I could easily pay someone to remove the driveshaft, and someone else to install it later, for far less than the cost of wasted gas.

The rear driveshaft can be removed or installed in less than ten minutes.

But the problem would be three-fold: First, it would require that a mechanic come out to the campground in which you were staying with the RV. House calls for mechanics are rare (and not cheap!!).

Problem 2: Until such time as a mechanic arrived for the job, it would not be a good idea to disconnect the Ex from the motorhome as it would be completely immobile (except by gravity, of course). So, you'd be stuck waiting around for hours, if not days, after arriving at the campground for a mechanic to come reinstall your driveshafts. So much for setting up camp, then running into town for supplies...

Problem 3: Wear and tear. Repeated removals and installs of the driveshaft are not going to bode well for the flanges, yokes, and bolts that hold the driveshafts in. They're not designed to be installed and removed on a regular basis.

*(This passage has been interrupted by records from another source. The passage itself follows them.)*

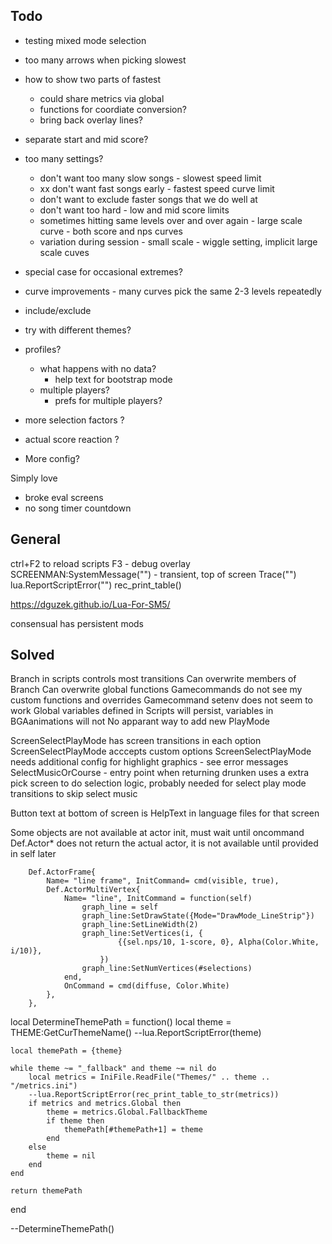 ## Todo

- testing mixed mode selection
- too many arrows when picking slowest
- how to show two parts of fastest
  - could share metrics via global
  - functions for coordiate conversion?
  - bring back overlay lines?
- separate start and mid score?
- too many settings?
  - don't want too many slow songs - slowest speed limit
  - xx don't want fast songs early - fastest speed curve limit
  - don't want to exclude faster songs that we do well at
  - don't want too hard - low and mid score limits
  - sometimes hitting same levels over and over again - large scale curve - both score and nps curves
  - variation during session - small scale - wiggle setting, implicit large scale cuves
- special case for occasional extremes?
- curve improvements - many curves pick the same 2-3 levels repeatedly

- include/exclude
- try with different themes?
- profiles?
  - what happens with no data?
    - help text for bootstrap mode
  - multiple players?
    - prefs for multiple players?
- more selection factors ?
- actual score reaction ?
- More config?

Simply love
- broke eval screens
- no song timer countdown

## General

ctrl+F2 to reload scripts
F3 - debug overlay
SCREENMAN:SystemMessage("") - transient, top of screen
Trace("")
lua.ReportScriptError("")
rec_print_table()

https://dguzek.github.io/Lua-For-SM5/

consensual has persistent mods


## Solved

Branch in scripts controls most transitions
Can overwrite members of Branch
Can overwrite global functions
Gamecommands do not see my custom functions and overrides
Gamecommand setenv does not seem to work
Global variables defined in Scripts will persist, variables in BGAanimations will not
No apparant way to add new PlayMode

ScreenSelectPlayMode has screen transitions in each option
ScreenSelectPlayMode acccepts custom options
ScreenSelectPlayMode needs additional config for highlight graphics - see error messages
SelectMusicOrCourse - entry point when returning
drunken uses a extra pick screen to do selection logic, probably needed for select play mode transitions to skip select music

Button text at bottom of screen is HelpText in language files for that screen

Some objects are not available at actor init, must wait until oncommand
Def.Actor\* does not return the actual actor, it is not available until provided in self later






		Def.ActorFrame{
			Name= "line frame", InitCommand= cmd(visible, true),
			Def.ActorMultiVertex{
				Name= "line", InitCommand = function(self)
					graph_line = self
					graph_line:SetDrawState({Mode="DrawMode_LineStrip"})
					graph_line:SetLineWidth(2)
					graph_line:SetVertices(i, {
							{{sel.nps/10, 1-score, 0}, Alpha(Color.White, i/10)},
						})
					graph_line:SetNumVertices(#selections)
				end,
				OnCommand = cmd(diffuse, Color.White)
			},
		},




local DetermineThemePath = function()
	local theme = THEME:GetCurThemeName()
	--lua.ReportScriptError(theme)

	local themePath = {theme}

	while theme ~= "_fallback" and theme ~= nil do
		local metrics = IniFile.ReadFile("Themes/" .. theme .. "/metrics.ini")
		--lua.ReportScriptError(rec_print_table_to_str(metrics))
		if metrics and metrics.Global then
			theme = metrics.Global.FallbackTheme
			if theme then
				themePath[#themePath+1] = theme
			end
		else
			theme = nil
		end
	end

	return themePath
end

--DetermineThemePath()

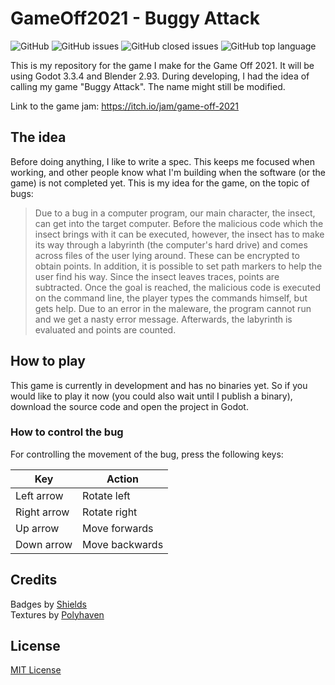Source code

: # GameOff2021 - Buggy Attack

![GitHub](https://img.shields.io/github/license/guemax/GameOff2021)
![GitHub issues](https://img.shields.io/github/issues/guemax/GameOff2021)
![GitHub closed issues](https://img.shields.io/github/issues-closed/guemax/GameOff2021)
![GitHub top language](https://img.shields.io/github/languages/top/guemax/GameOff2021)

This is my repository for the game I make for the Game Off 2021. It will be using Godot 3.3.4 and Blender 2.93. During developing, I had the idea of calling my game "Buggy Attack". The name might still be modified.

Link to the game jam: https://itch.io/jam/game-off-2021

## The idea

Before doing anything, I like to write a spec. This keeps me focused when working,
and other people know what I'm building when the software (or the game) is not completed yet.
This is my idea for the game, on the topic of bugs:

> Due to a bug in a computer program, our main character, the insect, can get into the target computer. Before the malicious code which the insect brings with it can be executed, however, the insect has to make its way through a labyrinth (the computer's hard drive) and comes across files of the user lying around. These can be encrypted to obtain points. In addition, it is possible to set path markers to help the user find his way. Since the insect leaves traces, points are subtracted.
> Once the goal is reached, the malicious code is executed on the command line, the player types the commands himself, but gets help. Due to an error in the maleware, the program cannot run and we get a nasty error message. Afterwards, the labyrinth is evaluated and points are counted.

## How to play

This game is currently in development and has no binaries yet. So if you would like to play it now (you could also wait until I publish a binary), download the source code and open the project in Godot.

### How to control the bug

For controlling the movement of the bug, press the following keys:

| Key         | Action         |
| ----------- | -------------- |
| Left arrow  | Rotate left    |
| Right arrow | Rotate right   |
| Up arrow    | Move forwards  |
| Down arrow  | Move backwards |

## Credits

Badges by [Shields](https://shields.io)  
Textures by [Polyhaven](https://polyhaven.com/textures)

## License

[MIT License](./LICENSE)
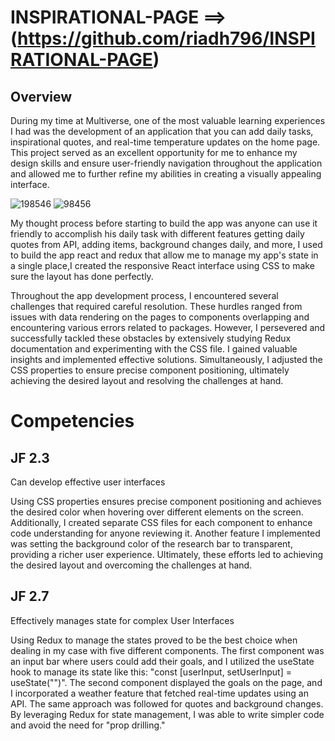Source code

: # INSPIRATIONAL-PAGE  ==>(https://github.com/riadh796/INSPIRATIONAL-PAGE)
## Overview
During my time at Multiverse, one of the most valuable learning experiences I had was the development of an application that you can add daily tasks, inspirational quotes, and real-time temperature updates on the home page. This project served as an excellent opportunity for me to enhance my design skills and ensure user-friendly navigation throughout the application and allowed me to further refine my abilities in creating a visually appealing interface.

![198546](https://github.com/riadh796/Portfolio/assets/62479005/7c121657-5ea7-43e2-acc9-e74fb0d65ce9)
![98456](https://github.com/riadh796/Portfolio/assets/62479005/9558d74a-8a1b-48ad-9a7a-02e485e0c02d)


My thought process before starting to build the app was anyone can use it friendly to accomplish his daily task with different features getting daily quotes from API, adding items, background changes daily, and more, I used to build the app react and redux that allow me to manage my app's state in a single place,I created the responsive React interface using  CSS to make sure the layout has done perfectly.


Throughout the app development process, I encountered several challenges that required careful resolution. These hurdles ranged from issues with data rendering on the pages to components overlapping and encountering various errors related to packages. However, I persevered and successfully tackled these obstacles by extensively studying Redux documentation and experimenting with the CSS file. I gained valuable insights and implemented effective solutions. Simultaneously, I adjusted the CSS properties to ensure precise component positioning, ultimately achieving the desired layout and resolving the challenges at hand.

# Competencies

## JF 2.3

Can develop effective user interfaces

  Using CSS properties ensures precise component positioning and achieves the desired color when hovering over different elements on the screen. Additionally, I created separate CSS files for each component to enhance code understanding for anyone reviewing it. Another feature I implemented was setting the background color of the research bar to transparent, providing a richer user experience. Ultimately, these efforts led to achieving the desired layout and overcoming the challenges at hand.

## JF 2.7
Effectively manages state for complex User Interfaces

Using Redux to manage the states proved to be the best choice when dealing in my case with five different components. The first component was an input bar where users could add their goals, and I utilized the useState hook to manage its state like this: "const [userInput, setUserInput] = useState("")". The second component displayed the goals on the page, and I incorporated a weather feature that fetched real-time updates using an API. The same approach was followed for quotes and background changes. By leveraging Redux for state management, I was able to write simpler code and avoid the need for "prop drilling."
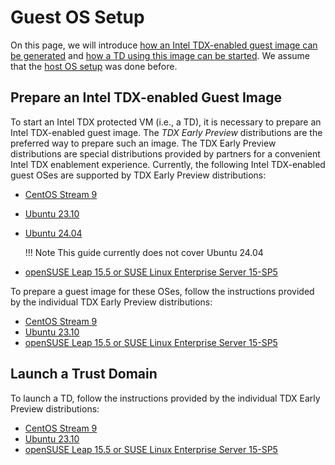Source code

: <!---
Copyright (C) 2024 Intel Corporation
SPDX-License-Identifier: CC-BY-4.0
-->

# Guest OS Setup

On this page, we will introduce [how an Intel TDX-enabled guest image can be generated](#prepare-an-intel-tdx-enabled-guest-image) and [how a TD using this image can be started](#launch-a-trust-domain).
We assume that the [host OS setup](../05/host_os_setup.md) was done before.


## Prepare an Intel TDX-enabled Guest Image

To start an Intel TDX protected VM (i.e., a TD), it is necessary to prepare an Intel TDX-enabled guest image.
The *TDX Early Preview* distributions are the preferred way to prepare such an image.
The TDX Early Preview distributions are special distributions provided by partners for a convenient Intel TDX enablement experience.
Currently, the following Intel TDX-enabled guest OSes are supported by TDX Early Preview distributions:

- [CentOS Stream 9](https://sig.centos.org/virt/tdx/)
- [Ubuntu 23.10](https://github.com/canonical/tdx/tree/mantic-23.10?tab=readme-ov-file#5-setup-td-guest)
- [Ubuntu 24.04](https://github.com/canonical/tdx/tree/noble-24.04)

    !!! Note
        This guide currently does not cover Ubuntu 24.04

- [openSUSE Leap 15.5 or SUSE Linux Enterprise Server 15-SP5](https://github.com/SUSE/tdx-demo/tree/main)

To prepare a guest image for these OSes, follow the instructions provided by the individual TDX Early Preview distributions:

- [CentOS Stream 9](https://sig.centos.org/virt/tdx/guest/)
- [Ubuntu 23.10](https://github.com/canonical/tdx/tree/mantic-23.10?tab=readme-ov-file#6-boot-td-guest)
- [openSUSE Leap 15.5 or SUSE Linux Enterprise Server 15-SP5](https://github.com/SUSE/tdx-demo/blob/main/INSTALL-SLES-15-SP5.md#preparing-the-guest-image)


## Launch a Trust Domain

To launch a TD, follow the instructions provided by the individual TDX Early Preview distributions:

- [CentOS Stream 9](https://sig.centos.org/virt/tdx/guest/)
- [Ubuntu 23.10](https://github.com/canonical/tdx?tab=readme-ov-file#boot-td-guest)
- [openSUSE Leap 15.5 or SUSE Linux Enterprise Server 15-SP5](https://github.com/SUSE/tdx-demo/blob/main/INSTALL-SLES-15-SP5.md#launching-a-tdx-guest)
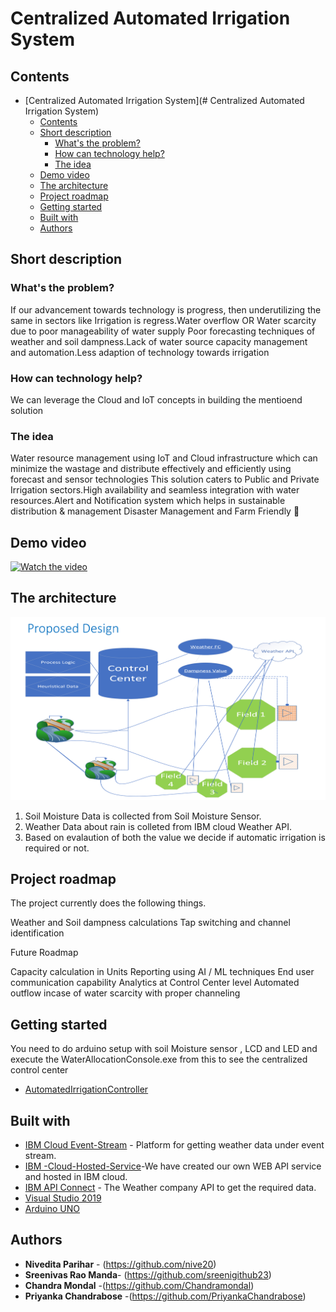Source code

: # Centralized Automated Irrigation System

## Contents

- [Centralized Automated Irrigation System](# Centralized Automated Irrigation System)
  - [Contents](#contents)
  - [Short description](#short-description)
    - [What's the problem?](#whats-the-problem)
    - [How can technology help?](#how-can-technology-help)
    - [The idea](#the-idea)
  - [Demo video](#demo-video)
  - [The architecture](#the-architecture)
  - [Project roadmap](#project-roadmap)
  - [Getting started](#getting-started)
  - [Built with](#built-with)
  - [Authors](#authors)

## Short description

### What's the problem?

If our advancement towards technology is progress, then underutilizing the same in sectors like Irrigation is regress.Water overflow OR Water scarcity due to poor manageability of water supply 
Poor forecasting techniques of weather and soil dampness.Lack of water source capacity management  and automation.Less adaption of technology towards irrigation


### How can technology help?

We can leverage the Cloud and IoT concepts in building the mentioend solution

### The idea

Water resource management using IoT and Cloud infrastructure which can minimize the wastage and distribute effectively and efficiently using forecast and sensor technologies 
This solution caters to Public and Private Irrigation sectors.High availability and seamless integration with water resources.Alert and Notification system which helps in sustainable distribution & management
Disaster Management and Farm Friendly 

## Demo video

[![Watch the video](https://github.com/nive20/AutomatedIrrigationSystem/blob/master/images/DemoCover.PNG)](https://youtu.be/miqzJWapg4s)

## The architecture

![Video transcription/translation app](https://github.com/nive20/AutomatedIrrigationSystem/blob/master/images/CAIS.PNG)

1. Soil Moisture Data is collected from Soil Moisture Sensor.
2. Weather Data about rain is colleted from IBM cloud Weather API.
3. Based on evalaution of both the value we decide if automatic irrigation is required or not.


## Project roadmap

The project currently does the following things.

Weather and Soil dampness calculations
Tap switching and channel identification

Future Roadmap

Capacity calculation in Units 
Reporting using AI / ML techniques
End user communication capability
Analytics at Control Center level
Automated outflow incase of water scarcity with proper channeling 


## Getting started

You need to do arduino setup with soil Moisture sensor , LCD and LED and execute the WaterAllocationConsole.exe from this to see the centralized control center

- [AutomatedIrrigationController](https://github.com/nive20/AutomatedIrrigationSystem/tree/master/AutomatedIrrigationController)

## Built with

- [IBM Cloud Event-Stream](https://cloud.ibm.com/catalog/services/event-streams) - Platform for getting weather data under event stream. 
- [IBM -Cloud-Hosted-Service](https://weatherapidata.eu-gb.mybluemix.net/api/values)-We have created our own WEB API service and hosted in IBM cloud.
- [IBM API Connect](https://api.weather.com/v3/wx/forecast/daily/7day?geocode=48.1545703,11.2616557&format=json&units=m&language=en-US&apiKey=xxxxx) - The Weather company API to get the required data.
- [Visual Studio 2019](https://visualstudio.microsoft.com/downloads/)
- [Arduino UNO](https://visualstudio.microsoft.com/downloads/)

## Authors

- **Nivedita Parihar** - (https://github.com/nive20)
- **Sreenivas Rao Manda**- (https://github.com/sreenigithub23)
- **Chandra Mondal** -(https://github.com/Chandramondal)
- **Priyanka Chandrabose**  -(https://github.com/PriyankaChandrabose)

The biggest issue would be that it would be a major inconvenience for someone living the 'RV lifestyle.' For a one-time move, I would agree that driveshaft removal would be a pretty viable option. But for someone taking several weeks or months off to travel the country, removing and reinstalling the driveshafts regularly would be nothing less than a pain in the butt if done yourself, and a major headache if it was necessary to rely on mechanics to do the job.

Again, it's an option... probably not the best choice, but a choice none the less.
 






...
Problem 3: Wear and tear. Repeated removals and installs of the driveshaft are not going to bode well for the flanges, yokes, and bolts that hold the driveshafts in. They're not designed to be installed and removed on a regular basis..../QUOTE]



If someone did R&R the shaft for towing, they would learn how to do it themselves after once or twice.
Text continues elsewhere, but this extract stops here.